A proposito di multiplayer, vale la pena spendere due parole sul Game Sharing, una funzione che permette di giocare in due con una sola cartuccia su due console differenti, anche se la seconda è un Nintendo Switch di 8 anni fa. In un gioco dove l’azione spesso può farsi confusa, avere un proprio schermo è una manna dal cielo e migliora l’esperienza in maniera significativa. Non è mistero che questa funzione sia uno dei punti di diamante di Nintendo Switch 2, tanto che l’eShop ha una categoria apposta e questo Hyrule Warriors può esserne tranquillamente l’alfiere.

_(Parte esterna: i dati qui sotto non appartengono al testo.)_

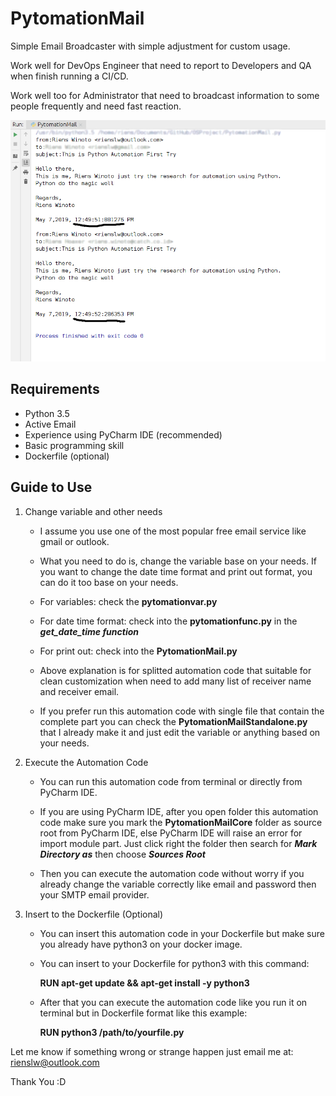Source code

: # PytomationMail
Simple Email Broadcaster with simple adjustment for custom usage.

Work well for DevOps Engineer that need to report to Developers and QA when finish running a CI/CD.

Work well too for Administrator that need to broadcast information to some people frequently and need fast reaction.

![ScreenShot Demo](PytomationMailDemo.png)

## Requirements
- Python 3.5
- Active Email
- Experience using PyCharm IDE (recommended)
- Basic programming skill
- Dockerfile (optional)

## Guide to Use
1. Change variable and other needs
   - I assume you use one of the most popular free email service like gmail or outlook.

   - What you need to do is, change the variable base on your needs. If you want to change the date time format and print out format, you can do it too base on your needs.

   - For variables: check the **pytomationvar.py**

   - For date time format: check into the **pytomationfunc.py** in the ***get_date_time function***

   - For print out: check into the **PytomationMail.py**

   - Above explanation is for splitted automation code that suitable for clean customization when need to add many list of receiver name and receiver email.

   - If you prefer run this automation code with single file that contain the complete part you can check the **PytomationMailStandalone.py** that I already make it and just edit the variable or anything based on your needs.

2. Execute the Automation Code
   - You can run this automation code from terminal or directly from PyCharm IDE.
   
   - If you are using PyCharm IDE, after you open folder this automation code make sure you mark the **PytomationMailCore** folder as source root from PyCharm IDE, else PyCharm IDE will raise an error for import module part. Just click right the folder then search for ***Mark Directory as*** then choose ***Sources Root***

   - Then you can execute the automation code without worry if you already change the variable correctly like email and password then your SMTP email provider.
   
3. Insert to the Dockerfile (Optional)
   - You can insert this automation code in your Dockerfile but make sure you already have python3 on your docker image.
   - You can insert to your Dockerfile for python3 with this command: 
   
     **RUN apt-get update && apt-get install -y python3**
     
   - After that you can execute the automation code like you run it on terminal but in Dockerfile format like this example: 
   
     **RUN python3 /path/to/yourfile.py**
   
Let me know if something wrong or strange happen just email me at: rienslw@outlook.com

Thank You :D
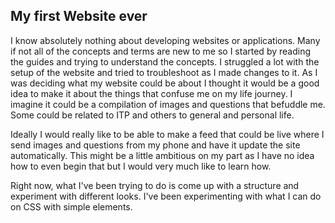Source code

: ## My first Website ever
I know absolutely nothing about developing websites or applications. Many if not all of the concepts and terms are new to me so I started by reading the guides and trying to understand the concepts.
I struggled a lot with the setup of the website and tried to troubleshoot as I made changes to it. As I was deciding what my website could be about I thought it would be a good idea to make it about the things that confuse me on my life journey. I imagine it could be a compilation of images and questions that befuddle me. Some could be related to ITP and others to general and personal life.

Ideally I would really like to be able to make a feed that could be live where I send images and questions from my phone and have it update the site automatically. This might be a little ambitious on my part as I have no idea how to even begin that but I would very much like to learn how.

Right now, what I've been trying to do is come up with a structure and experiment with different looks. I've been experimenting with what I can do on CSS with simple elements.
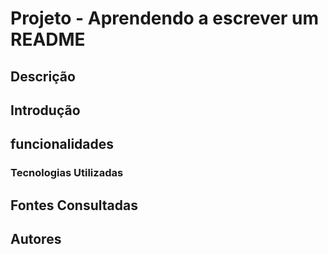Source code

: # Projeto - Aprendendo a escrever um README

## Descrição 

## Introdução 

## funcionalidades

### Tecnologias Utilizadas

## Fontes Consultadas

## Autores


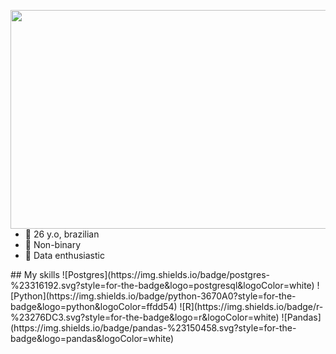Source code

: <div>
 <img src="https://github.com/Lanaax/Lanaax/assets/136387142/2328d33c-135a-4a88-b2c4-a1a7b4e5fea7" width="700" height="350" align="right">  


- 🌻 26 y.o, brazilian
- 🌱 Non-binary
- 🍃 Data enthusiastic
</div>
## My skills
![Postgres](https://img.shields.io/badge/postgres-%23316192.svg?style=for-the-badge&logo=postgresql&logoColor=white)
![Python](https://img.shields.io/badge/python-3670A0?style=for-the-badge&logo=python&logoColor=ffdd54)
![R](https://img.shields.io/badge/r-%23276DC3.svg?style=for-the-badge&logo=r&logoColor=white)
![Pandas](https://img.shields.io/badge/pandas-%23150458.svg?style=for-the-badge&logo=pandas&logoColor=white)





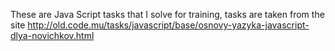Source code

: These are Java Script tasks that I solve for training, tasks are taken from the site http://old.code.mu/tasks/javascript/base/osnovy-yazyka-javascript-dlya-novichkov.html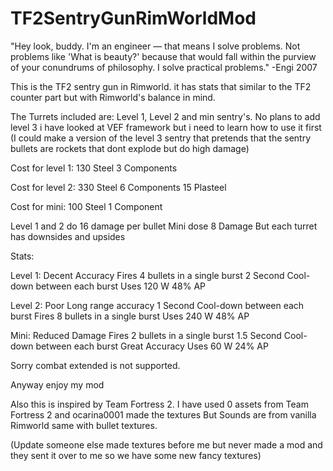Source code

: # TF2SentryGunRimWorldMod

"Hey look, buddy. I'm an engineer — that means I solve problems.
Not problems like 'What is beauty?' because that would fall within the purview of your conundrums of philosophy.
I solve practical problems." -Engi 2007 

This is the TF2 sentry gun in Rimworld. it has stats that similar to the TF2 counter part but with Rimworld's balance in mind. 

The Turrets included are: Level 1, Level 2 and min sentry's. No plans to add level 3 i have looked at VEF framework but i need to learn how to use it first 
(I could make a version of the level 3 sentry that pretends that the sentry bullets are rockets that dont explode but do high damage) 

Cost for level 1:
130 Steel
3 Components 

Cost for level 2:
330 Steel
6 Components
15 Plasteel 

Cost for mini: 
100 Steel
1 Component

Level 1 and 2 do 16 damage per bullet
Mini dose 8 Damage
But each turret has downsides and upsides

Stats:

Level 1:
Decent Accuracy
Fires 4 bullets in a single burst
2 Second Cool-down between each burst
Uses 120 W
48% AP

Level 2:
Poor Long range accuracy
1 Second Cool-down between each burst
Fires 8 bullets in a single burst
Uses 240 W
48% AP

Mini:
Reduced Damage
Fires 2 bullets in a single burst
1.5 Second Cool-down between each burst
Great Accuracy
Uses 60 W
24% AP

Sorry combat extended is not supported.

Anyway enjoy my mod

Also this is inspired by Team Fortress 2. I have used 0 assets from Team Fortress 2 and ocarina0001 made the textures But Sounds are from vanilla Rimworld same with bullet textures.


(Update someone else made textures before me but never made a mod and they sent it over to me so we have some new fancy textures)
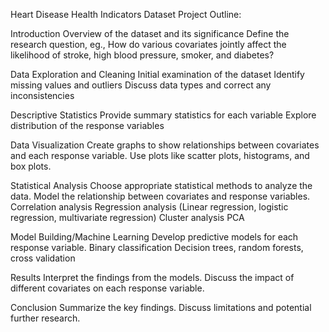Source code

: Heart Disease Health Indicators Dataset
 Project Outline:

Introduction
Overview of the dataset and its significance
Define the research question, eg., How do various covariates jointly affect the likelihood of stroke, high blood pressure, smoker, and diabetes? 

Data Exploration and Cleaning 
Initial examination of the dataset
Identify missing values and outliers 
Discuss data types and correct any inconsistencies 

Descriptive Statistics
Provide summary statistics for each variable 
Explore distribution of the response variables 

Data Visualization
Create graphs to show relationships between covariates and each response variable.
Use plots like scatter plots, histograms, and box plots.

Statistical Analysis
Choose appropriate statistical methods to analyze the data.
Model the relationship between covariates and response variables.
Correlation analysis
Regression analysis (Linear regression, logistic regression, multivariate regression)
Cluster analysis
PCA

Model Building/Machine Learning
Develop predictive models for each response variable.
Binary classification
Decision trees, random forests, cross validation

Results
Interpret the findings from the models.
Discuss the impact of different covariates on each response variable.

Conclusion
Summarize the key findings.
Discuss limitations and potential further research.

Per la terza volta il mondo Warriors si fonde con il mondo di Zelda e non dovrebbe sorprendere l’ottimo risultato raggiunto da L’Era dell’Esilio. Al netto di qualche personaggio nuovo poco memorabile, o di qualche missione in cui non è possibile giocare in co-op per esigenza di trama, Koei Tecmo ha limitato tutte le perplessità dei titoli precedenti, anche grazie a un ottimo materiale di partenza, che con il suo mondo complesso e stratificato, e la sua direzione artistica tanto aulica quanto poco pretenziosa in calcoli, consegna all’appassionato di Zelda un motivo per entrare nel mondo dei musou e viceversa. Un titolo esclusivo per Nintendo Switch 2 da inserire nella lista dei giochi che la rendono grande e che è destinato a rimanervi.